Aber noch war nicht alles verloren. Während der Krieger näher kam, schloss sich seine linke Hand fester um den Griff der Peitsche. Wie sein Kamerad oben auch hielt er es nicht für nötig, Schild und Speer aufzunehmen. Sicherlich sah er in ihr keine Gefahr.

»Setz deinen Krug ab!«, verlangte er.

Robin nickte gehorsam und nahm den Krug mit einer Eleganz und Selbstverständlichkeit vom Kopf, die sie fast selbst überraschte. Sie hatte vorgehabt, dem Krieger schlichtweg den Tonkrug über den Schädel zu schlagen, was ihn mit einiger Wahrscheinlichkeit betäuben, wenn nicht sogar töten würde.
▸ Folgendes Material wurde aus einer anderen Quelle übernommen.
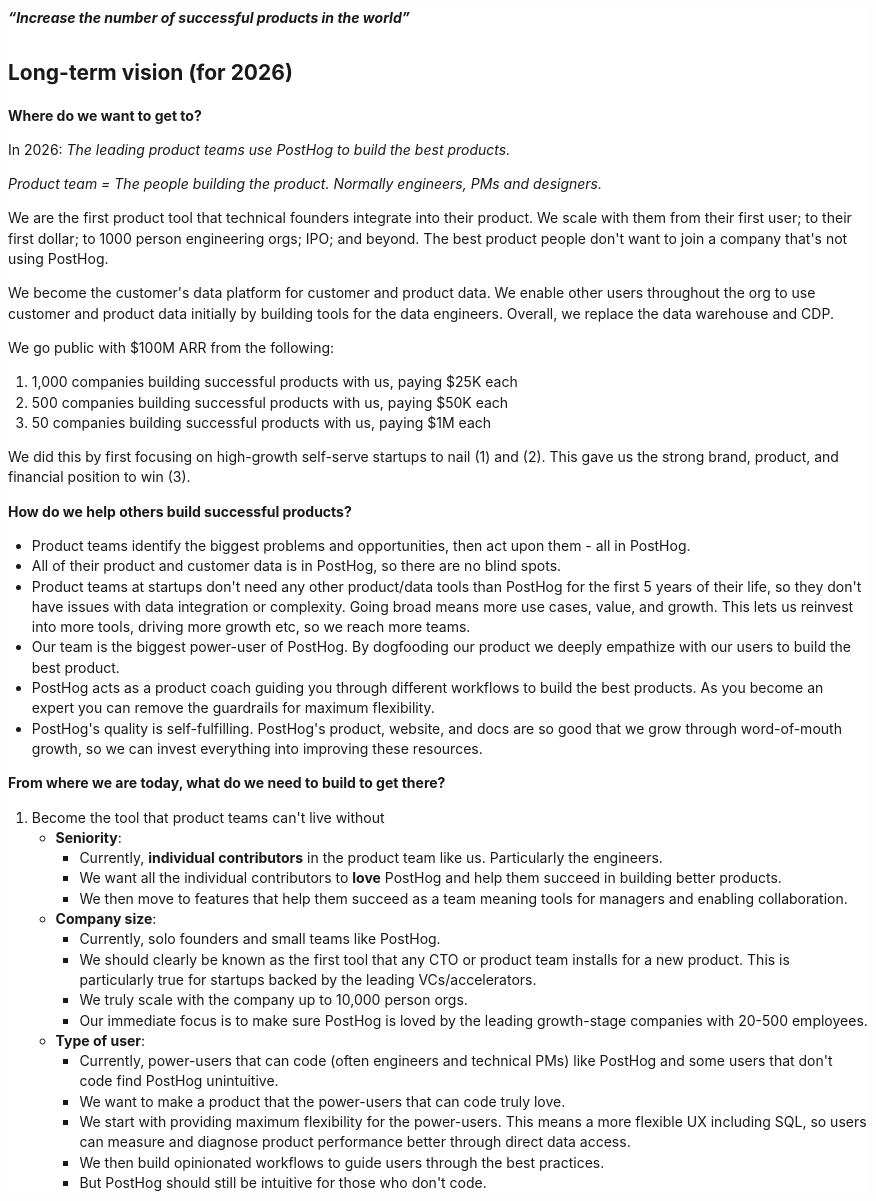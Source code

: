 **_“Increase the number of successful products in the world”_**

## Long-term vision (for 2026)

**Where do we want to get to?**

In 2026: _The leading product teams use PostHog to build the best products._

_Product team = The people building the product. Normally engineers, PMs and designers._

We are the first product tool that technical founders integrate into their product. We scale with them from their first user; to their first dollar; to 1000 person engineering orgs; IPO; and beyond. The best product people don't want to join a company that's not using PostHog.

We become the customer's data platform for customer and product data. We enable other users throughout the org to use customer and product data initially by building tools for the data engineers. Overall, we replace the data warehouse and CDP.

We go public with $100M ARR from the following:

1) 1,000 companies building successful products with us, paying $25K each
2) 500 companies building successful products with us, paying $50K each
3) 50 companies building successful products with us, paying $1M each

We did this by first focusing on high-growth self-serve startups to nail (1) and (2). This gave us the strong brand, product, and financial position to win (3).

**How do we help others build successful products?**

* Product teams identify the biggest problems and opportunities, then act upon them - all in PostHog.
* All of their product and customer data is in PostHog, so there are no blind spots.
* Product teams at startups don't need any other product/data tools than PostHog for the first 5 years of their life, so they don't have issues with data integration or complexity. Going broad means more use cases, value, and growth. This lets us reinvest into more tools, driving more growth etc, so we reach more teams.
* Our team is the biggest power-user of PostHog. By dogfooding our product we deeply empathize with our users to build the best product.
* PostHog acts as a product coach guiding you through different workflows to build the best products. As you become an expert you can remove the guardrails for maximum flexibility.
* PostHog's quality is self-fulfilling. PostHog's product, website, and docs are so good that we grow through word-of-mouth growth, so we can invest everything into improving these resources.

**From where we are today, what do we need to build to get there?**

1. Become the tool that product teams can't live without
   * **Seniority**:
     * Currently, **individual contributors** in the product team like us. Particularly the engineers.
     * We want all the individual contributors to **love** PostHog and help them succeed in building better products.
     * We then move to features that help them succeed as a team meaning tools for managers and enabling collaboration.
   * **Company size**:
     * Currently, solo founders and small teams like PostHog.
     * We should clearly be known as the first tool that any CTO or product team installs for a new product. This is particularly true for startups backed by the leading VCs/accelerators.
     * We truly scale with the company up to 10,000 person orgs.
     * Our immediate focus is to make sure PostHog is loved by the leading growth-stage companies with 20-500 employees.
   * **Type of user**:
     * Currently, power-users that can code (often engineers and technical PMs) like PostHog and some users that don't code find PostHog unintuitive.
     * We want to make a product that the power-users that can code truly love.
     * We start with providing maximum flexibility for the power-users. This means a more flexible UX including SQL, so users can measure and diagnose product performance better through direct data access.
     * We then build opinionated workflows to guide users through the best practices.
     * But PostHog should still be intuitive for those who don't code.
Einen kurzen Moment lang überlegte sie, einen ähnlichen Angriff wie im Flur vor ihrem Zimmer zu versuchen, entschied sich aber dann dagegen. Sie hatte nicht mehr den Vorteil vollkommener Überraschung auf ihrer Seite. Und nachdem, was gerade geschehen war, konnte sie keinen zweiten Angriff auf die gleiche unerbittliche Art führen. Nicht jetzt. Vielleicht nie wieder.